Day five of our cruise is drawing to a close, after visiting Post Office Bay on Isla Floreana and snorkeling away the better part of the day. It’s time for our last excursion onto land, this time at Punta Cormorant in search of the American Flamingo. It’s already around 3 pm when we arrive on the shore, removing our shoes for a quick water landing and wading the last few feet to the beach. A trail leads us from this beach inland, past the now familiar Palo Santo trees and dry brush. We walk though the volcanic hills, home to the now familiar lava lizards, finches, mockingbirds, and land iguanas. Then it winds down to the edge of a long, flat marsh, where the flamingos live.

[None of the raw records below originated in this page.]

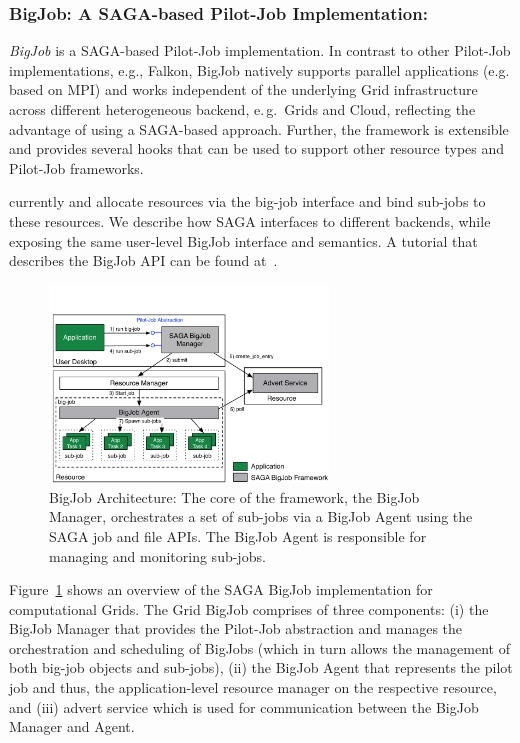     \subsubsection{BigJob: A SAGA-based Pilot-Job Implementation:}

    \emph{BigJob} is a SAGA-based Pilot-Job implementation. In contrast
    to other Pilot-Job implementations, e.g., Falkon, BigJob natively
    supports parallel applications (e.g. based on MPI) and works
    independent of the underlying Grid infrastructure across different
    heterogeneous backend, e.\,g.\ Grids and Cloud, reflecting the
    advantage of using a SAGA-based approach. Further, the framework is
    extensible and provides several hooks that can be used to support
    other resource types and Pilot-Job frameworks.

    currently %
    and %
    allocate resources via the big-job interface and bind sub-jobs to
    these resources.  We describe how SAGA interfaces to different
    backends, while exposing the same user-level BigJob interface and
    semantics.  A tutorial that describes the BigJob API can be found
    at~\cite{bigjob_cloud_tutorial}.

\begin{figure}[ht]
    \centering
    \includegraphics[width=0.66\textwidth]{figures/bigjob}
    \caption{BigJob Architecture: The core of the framework, the
      BigJob Manager, orchestrates a set of sub-jobs via a BigJob
      Agent using the SAGA job and file APIs.  The BigJob Agent is
      responsible for managing and monitoring sub-jobs.\up}
   \label{fig:figures_bigjob}
\end{figure}

    \vspace{0.1in}
    Figure~\ref{fig:figures_bigjob} shows an overview of the SAGA BigJob
    implementation for computational Grids. The Grid BigJob comprises of
    three components: (i) the BigJob Manager that provides the Pilot-Job
    abstraction and manages the orchestration and scheduling of BigJobs
    (which in turn allows the management of both big-job objects and
    sub-jobs), (ii) the BigJob Agent that represents the pilot job and
    thus, the application-level resource manager on the respective
    resource, and (iii) advert service which is used for communication
    between the BigJob Manager and Agent.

The viewing area is fenced off from the rest of the marsh, and today the flamingos have decided to graze all the way on the other side of the marsh, half a mile away. They’re nothing but pink dots on the horizon, and even with my camera’s zoom I can’t see much detail. Someone in our group was smart and brought birding binoculars, so we pass them around. Using these I can make out the birds, standing on one leg, gracefully dipping their heads along the water’s surface to feed. I try to take a picture with the camera pressed to the binocular lens, but no luck. Sometimes this happens; in the Galapagos and elsewhere, nature does what she pleases and not what we want. But that’s part of the thrill.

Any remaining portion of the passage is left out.